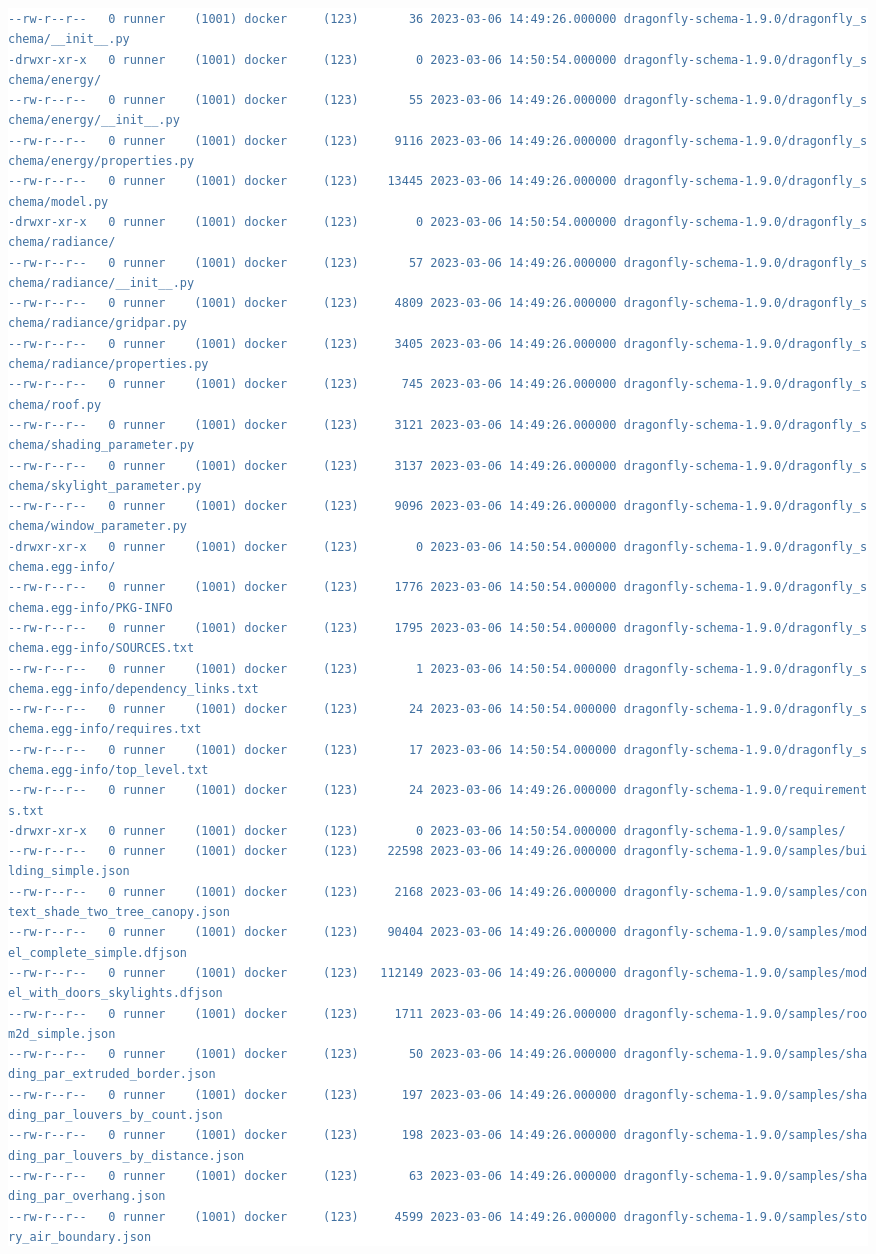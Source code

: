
 ```diff
--rw-r--r--   0 runner    (1001) docker     (123)       36 2023-03-06 14:49:26.000000 dragonfly-schema-1.9.0/dragonfly_schema/__init__.py
-drwxr-xr-x   0 runner    (1001) docker     (123)        0 2023-03-06 14:50:54.000000 dragonfly-schema-1.9.0/dragonfly_schema/energy/
--rw-r--r--   0 runner    (1001) docker     (123)       55 2023-03-06 14:49:26.000000 dragonfly-schema-1.9.0/dragonfly_schema/energy/__init__.py
--rw-r--r--   0 runner    (1001) docker     (123)     9116 2023-03-06 14:49:26.000000 dragonfly-schema-1.9.0/dragonfly_schema/energy/properties.py
--rw-r--r--   0 runner    (1001) docker     (123)    13445 2023-03-06 14:49:26.000000 dragonfly-schema-1.9.0/dragonfly_schema/model.py
-drwxr-xr-x   0 runner    (1001) docker     (123)        0 2023-03-06 14:50:54.000000 dragonfly-schema-1.9.0/dragonfly_schema/radiance/
--rw-r--r--   0 runner    (1001) docker     (123)       57 2023-03-06 14:49:26.000000 dragonfly-schema-1.9.0/dragonfly_schema/radiance/__init__.py
--rw-r--r--   0 runner    (1001) docker     (123)     4809 2023-03-06 14:49:26.000000 dragonfly-schema-1.9.0/dragonfly_schema/radiance/gridpar.py
--rw-r--r--   0 runner    (1001) docker     (123)     3405 2023-03-06 14:49:26.000000 dragonfly-schema-1.9.0/dragonfly_schema/radiance/properties.py
--rw-r--r--   0 runner    (1001) docker     (123)      745 2023-03-06 14:49:26.000000 dragonfly-schema-1.9.0/dragonfly_schema/roof.py
--rw-r--r--   0 runner    (1001) docker     (123)     3121 2023-03-06 14:49:26.000000 dragonfly-schema-1.9.0/dragonfly_schema/shading_parameter.py
--rw-r--r--   0 runner    (1001) docker     (123)     3137 2023-03-06 14:49:26.000000 dragonfly-schema-1.9.0/dragonfly_schema/skylight_parameter.py
--rw-r--r--   0 runner    (1001) docker     (123)     9096 2023-03-06 14:49:26.000000 dragonfly-schema-1.9.0/dragonfly_schema/window_parameter.py
-drwxr-xr-x   0 runner    (1001) docker     (123)        0 2023-03-06 14:50:54.000000 dragonfly-schema-1.9.0/dragonfly_schema.egg-info/
--rw-r--r--   0 runner    (1001) docker     (123)     1776 2023-03-06 14:50:54.000000 dragonfly-schema-1.9.0/dragonfly_schema.egg-info/PKG-INFO
--rw-r--r--   0 runner    (1001) docker     (123)     1795 2023-03-06 14:50:54.000000 dragonfly-schema-1.9.0/dragonfly_schema.egg-info/SOURCES.txt
--rw-r--r--   0 runner    (1001) docker     (123)        1 2023-03-06 14:50:54.000000 dragonfly-schema-1.9.0/dragonfly_schema.egg-info/dependency_links.txt
--rw-r--r--   0 runner    (1001) docker     (123)       24 2023-03-06 14:50:54.000000 dragonfly-schema-1.9.0/dragonfly_schema.egg-info/requires.txt
--rw-r--r--   0 runner    (1001) docker     (123)       17 2023-03-06 14:50:54.000000 dragonfly-schema-1.9.0/dragonfly_schema.egg-info/top_level.txt
--rw-r--r--   0 runner    (1001) docker     (123)       24 2023-03-06 14:49:26.000000 dragonfly-schema-1.9.0/requirements.txt
-drwxr-xr-x   0 runner    (1001) docker     (123)        0 2023-03-06 14:50:54.000000 dragonfly-schema-1.9.0/samples/
--rw-r--r--   0 runner    (1001) docker     (123)    22598 2023-03-06 14:49:26.000000 dragonfly-schema-1.9.0/samples/building_simple.json
--rw-r--r--   0 runner    (1001) docker     (123)     2168 2023-03-06 14:49:26.000000 dragonfly-schema-1.9.0/samples/context_shade_two_tree_canopy.json
--rw-r--r--   0 runner    (1001) docker     (123)    90404 2023-03-06 14:49:26.000000 dragonfly-schema-1.9.0/samples/model_complete_simple.dfjson
--rw-r--r--   0 runner    (1001) docker     (123)   112149 2023-03-06 14:49:26.000000 dragonfly-schema-1.9.0/samples/model_with_doors_skylights.dfjson
--rw-r--r--   0 runner    (1001) docker     (123)     1711 2023-03-06 14:49:26.000000 dragonfly-schema-1.9.0/samples/room2d_simple.json
--rw-r--r--   0 runner    (1001) docker     (123)       50 2023-03-06 14:49:26.000000 dragonfly-schema-1.9.0/samples/shading_par_extruded_border.json
--rw-r--r--   0 runner    (1001) docker     (123)      197 2023-03-06 14:49:26.000000 dragonfly-schema-1.9.0/samples/shading_par_louvers_by_count.json
--rw-r--r--   0 runner    (1001) docker     (123)      198 2023-03-06 14:49:26.000000 dragonfly-schema-1.9.0/samples/shading_par_louvers_by_distance.json
--rw-r--r--   0 runner    (1001) docker     (123)       63 2023-03-06 14:49:26.000000 dragonfly-schema-1.9.0/samples/shading_par_overhang.json
--rw-r--r--   0 runner    (1001) docker     (123)     4599 2023-03-06 14:49:26.000000 dragonfly-schema-1.9.0/samples/story_air_boundary.json
```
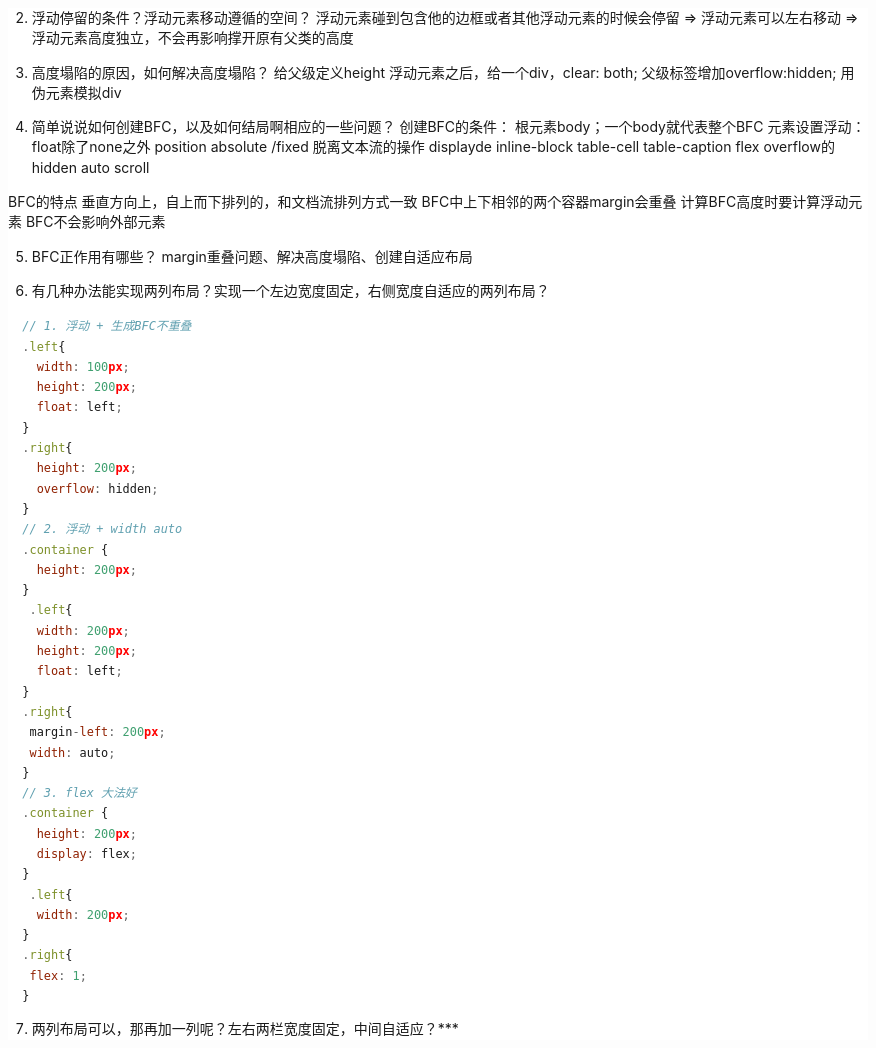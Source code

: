 2. 浮动停留的条件？浮动元素移动遵循的空间？
浮动元素碰到包含他的边框或者其他浮动元素的时候会停留
=> 浮动元素可以左右移动
=> 浮动元素高度独立，不会再影响撑开原有父类的高度

3. 高度塌陷的原因，如何解决高度塌陷？
给父级定义height
浮动元素之后，给一个div，clear: both;
父级标签增加overflow:hidden;
用伪元素模拟div

4. 简单说说如何创建BFC，以及如何结局啊相应的一些问题？
创建BFC的条件：
根元素body；一个body就代表整个BFC
元素设置浮动：float除了none之外
position absolute /fixed 脱离文本流的操作
displayde inline-block table-cell table-caption flex
overflow的hidden auto scroll

BFC的特点
垂直方向上，自上而下排列的，和文档流排列方式一致
BFC中上下相邻的两个容器margin会重叠
计算BFC高度时要计算浮动元素
BFC不会影响外部元素

5. BFC正作用有哪些？
margin重叠问题、解决高度塌陷、创建自适应布局

6. 有几种办法能实现两列布局？实现一个左边宽度固定，右侧宽度自适应的两列布局？
```js
  // 1. 浮动 + 生成BFC不重叠
  .left{
    width: 100px;
    height: 200px;
    float: left;
  }
  .right{
    height: 200px;
    overflow: hidden;
  }
  // 2. 浮动 + width auto
  .container {
    height: 200px;
  }
   .left{
    width: 200px;
    height: 200px;
    float: left;
  }
  .right{
   margin-left: 200px;
   width: auto;
  }
  // 3. flex 大法好
  .container {
    height: 200px;
    display: flex;
  }
   .left{
    width: 200px;
  }
  .right{
   flex: 1;
  }
```
7. 两列布局可以，那再加一列呢？左右两栏宽度固定，中间自适应？***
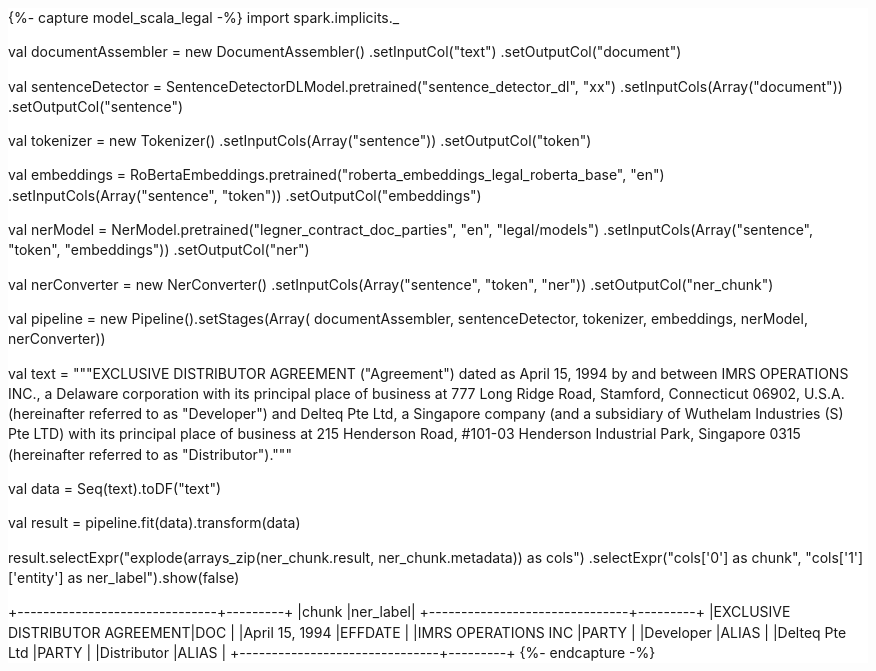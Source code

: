 {%- capture model_scala_legal -%}
import spark.implicits._

val documentAssembler = new DocumentAssembler()
  .setInputCol("text")
  .setOutputCol("document")

val sentenceDetector = SentenceDetectorDLModel.pretrained("sentence_detector_dl", "xx")
  .setInputCols(Array("document"))
  .setOutputCol("sentence")

val tokenizer = new Tokenizer()
  .setInputCols(Array("sentence"))
  .setOutputCol("token")

val embeddings = RoBertaEmbeddings.pretrained("roberta_embeddings_legal_roberta_base", "en")
  .setInputCols(Array("sentence", "token"))
  .setOutputCol("embeddings")

val nerModel = NerModel.pretrained("legner_contract_doc_parties", "en", "legal/models")
  .setInputCols(Array("sentence", "token", "embeddings"))
  .setOutputCol("ner")

val nerConverter = new NerConverter()
  .setInputCols(Array("sentence", "token", "ner"))
  .setOutputCol("ner_chunk")

val pipeline = new Pipeline().setStages(Array(
  documentAssembler,
  sentenceDetector,
  tokenizer,
  embeddings,
  nerModel,
  nerConverter))

val text = """EXCLUSIVE DISTRIBUTOR AGREEMENT ("Agreement") dated as April 15, 1994 by and between IMRS OPERATIONS INC., a Delaware corporation with its principal place of business at 777 Long Ridge Road, Stamford, Connecticut 06902, U.S.A. (hereinafter referred to as "Developer") and Delteq Pte Ltd, a Singapore company (and a subsidiary of Wuthelam Industries (S) Pte LTD) with its principal place of business at 215 Henderson Road, #101-03 Henderson Industrial Park, Singapore 0315 (hereinafter referred to as "Distributor")."""

val data = Seq(text).toDF("text")

val result = pipeline.fit(data).transform(data)

result.selectExpr("explode(arrays_zip(ner_chunk.result, ner_chunk.metadata)) as cols")
      .selectExpr("cols['0'] as chunk", "cols['1']['entity'] as ner_label").show(false)

+-------------------------------+---------+
|chunk                          |ner_label|
+-------------------------------+---------+
|EXCLUSIVE DISTRIBUTOR AGREEMENT|DOC      |
|April 15, 1994                 |EFFDATE  |
|IMRS OPERATIONS INC            |PARTY    |
|Developer                      |ALIAS    |
|Delteq Pte Ltd                 |PARTY    |
|Distributor                    |ALIAS    |
+-------------------------------+---------+
{%- endcapture -%}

══════════

Task to complete -
Treat the line with "BFC不会影响外部元素" as the start and the line with "dated as April" as the end, and return exactly that span of the data above, both ends included, without pictures.

Solution to this problem -
BFC不会影响外部元素

5. BFC正作用有哪些？
margin重叠问题、解决高度塌陷、创建自适应布局

6. 有几种办法能实现两列布局？实现一个左边宽度固定，右侧宽度自适应的两列布局？
```js
  // 1. 浮动 + 生成BFC不重叠
  .left{
    width: 100px;
    height: 200px;
    float: left;
  }
  .right{
    height: 200px;
    overflow: hidden;
  }
  // 2. 浮动 + width auto
  .container {
    height: 200px;
  }
   .left{
    width: 200px;
    height: 200px;
    float: left;
  }
  .right{
   margin-left: 200px;
   width: auto;
  }
  // 3. flex 大法好
  .container {
    height: 200px;
    display: flex;
  }
   .left{
    width: 200px;
  }
  .right{
   flex: 1;
  }
```
7. 两列布局可以，那再加一列呢？左右两栏宽度固定，中间自适应？***
Source code

: {%- capture model_scala_legal -%}
import spark.implicits._

val documentAssembler = new DocumentAssembler()
  .setInputCol("text")
  .setOutputCol("document")

val sentenceDetector = SentenceDetectorDLModel.pretrained("sentence_detector_dl", "xx")
  .setInputCols(Array("document"))
  .setOutputCol("sentence")

val tokenizer = new Tokenizer()
  .setInputCols(Array("sentence"))
  .setOutputCol("token")

val embeddings = RoBertaEmbeddings.pretrained("roberta_embeddings_legal_roberta_base", "en")
  .setInputCols(Array("sentence", "token"))
  .setOutputCol("embeddings")

val nerModel = NerModel.pretrained("legner_contract_doc_parties", "en", "legal/models")
  .setInputCols(Array("sentence", "token", "embeddings"))
  .setOutputCol("ner")

val nerConverter = new NerConverter()
  .setInputCols(Array("sentence", "token", "ner"))
  .setOutputCol("ner_chunk")

val pipeline = new Pipeline().setStages(Array(
  documentAssembler,
  sentenceDetector,
  tokenizer,
  embeddings,
  nerModel,
  nerConverter))

val text = """EXCLUSIVE DISTRIBUTOR AGREEMENT ("Agreement") dated as April 15, 1994 by and between IMRS OPERATIONS INC., a Delaware corporation with its principal place of business at 777 Long Ridge Road, Stamford, Connecticut 06902, U.S.A. (hereinafter referred to as "Developer") and Delteq Pte Ltd, a Singapore company (and a subsidiary of Wuthelam Industries (S) Pte LTD) with its principal place of business at 215 Henderson Road, #101-03 Henderson Industrial Park, Singapore 0315 (hereinafter referred to as "Distributor")."""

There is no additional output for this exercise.